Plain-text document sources

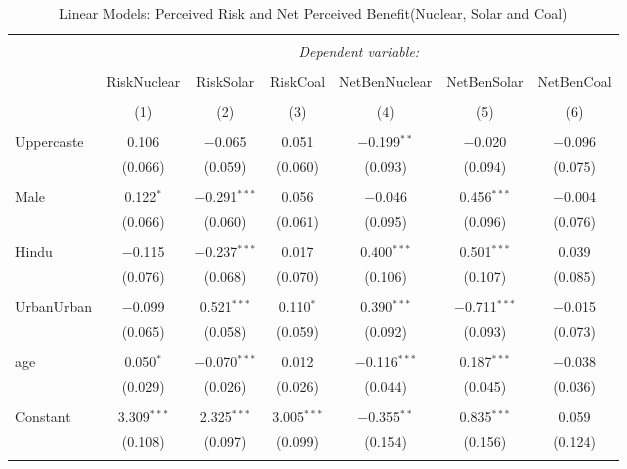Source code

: \documentclass[
]{article}
\begin{document}
\begin{landscape}
\begin{table}[!htbp] \centering 
  \caption{Linear Models: Perceived Risk and Net Perceived Benefit(Nuclear, Solar and Coal)} 
  \label{} 
\begin{tabular}{@{\extracolsep{5pt}}lcccccc} 
\\[-1.8ex]\hline 
\hline \\[-1.8ex] 
 & \multicolumn{6}{c}{\textit{Dependent variable:}} \\ 
\cline{2-7} 
\\[-1.8ex] & RiskNuclear & RiskSolar & RiskCoal & NetBenNuclear & NetBenSolar & NetBenCoal \\ 
\\[-1.8ex] & (1) & (2) & (3) & (4) & (5) & (6)\\ 
\hline \\[-1.8ex] 
 Uppercaste & 0.106 & $-$0.065 & 0.051 & $-$0.199$^{**}$ & $-$0.020 & $-$0.096 \\ 
  & (0.066) & (0.059) & (0.060) & (0.093) & (0.094) & (0.075) \\ 
  & & & & & & \\ 
 Male & 0.122$^{*}$ & $-$0.291$^{***}$ & 0.056 & $-$0.046 & 0.456$^{***}$ & $-$0.004 \\ 
  & (0.066) & (0.060) & (0.061) & (0.095) & (0.096) & (0.076) \\ 
  & & & & & & \\ 
 Hindu & $-$0.115 & $-$0.237$^{***}$ & 0.017 & 0.400$^{***}$ & 0.501$^{***}$ & 0.039 \\ 
  & (0.076) & (0.068) & (0.070) & (0.106) & (0.107) & (0.085) \\ 
  & & & & & & \\ 
 UrbanUrban & $-$0.099 & 0.521$^{***}$ & 0.110$^{*}$ & 0.390$^{***}$ & $-$0.711$^{***}$ & $-$0.015 \\ 
  & (0.065) & (0.058) & (0.059) & (0.092) & (0.093) & (0.073) \\ 
  & & & & & & \\ 
 age & 0.050$^{*}$ & $-$0.070$^{***}$ & 0.012 & $-$0.116$^{***}$ & 0.187$^{***}$ & $-$0.038 \\ 
  & (0.029) & (0.026) & (0.026) & (0.044) & (0.045) & (0.036) \\ 
  & & & & & & \\ 
 Constant & 3.309$^{***}$ & 2.325$^{***}$ & 3.005$^{***}$ & $-$0.355$^{**}$ & 0.835$^{***}$ & 0.059 \\ 
  & (0.108) & (0.097) & (0.099) & (0.154) & (0.156) & (0.124) \\ 
  & & & & & & \\ 

\end{tabular}
\end{table}
\end{landscape}
\end{document}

__Task prompt__
Scan the records for the word "tabular". Copy each line where it turns up.

__Solution__
\begin{tabular}{@{\extracolsep{5pt}}lcccccc} 
\end{tabular}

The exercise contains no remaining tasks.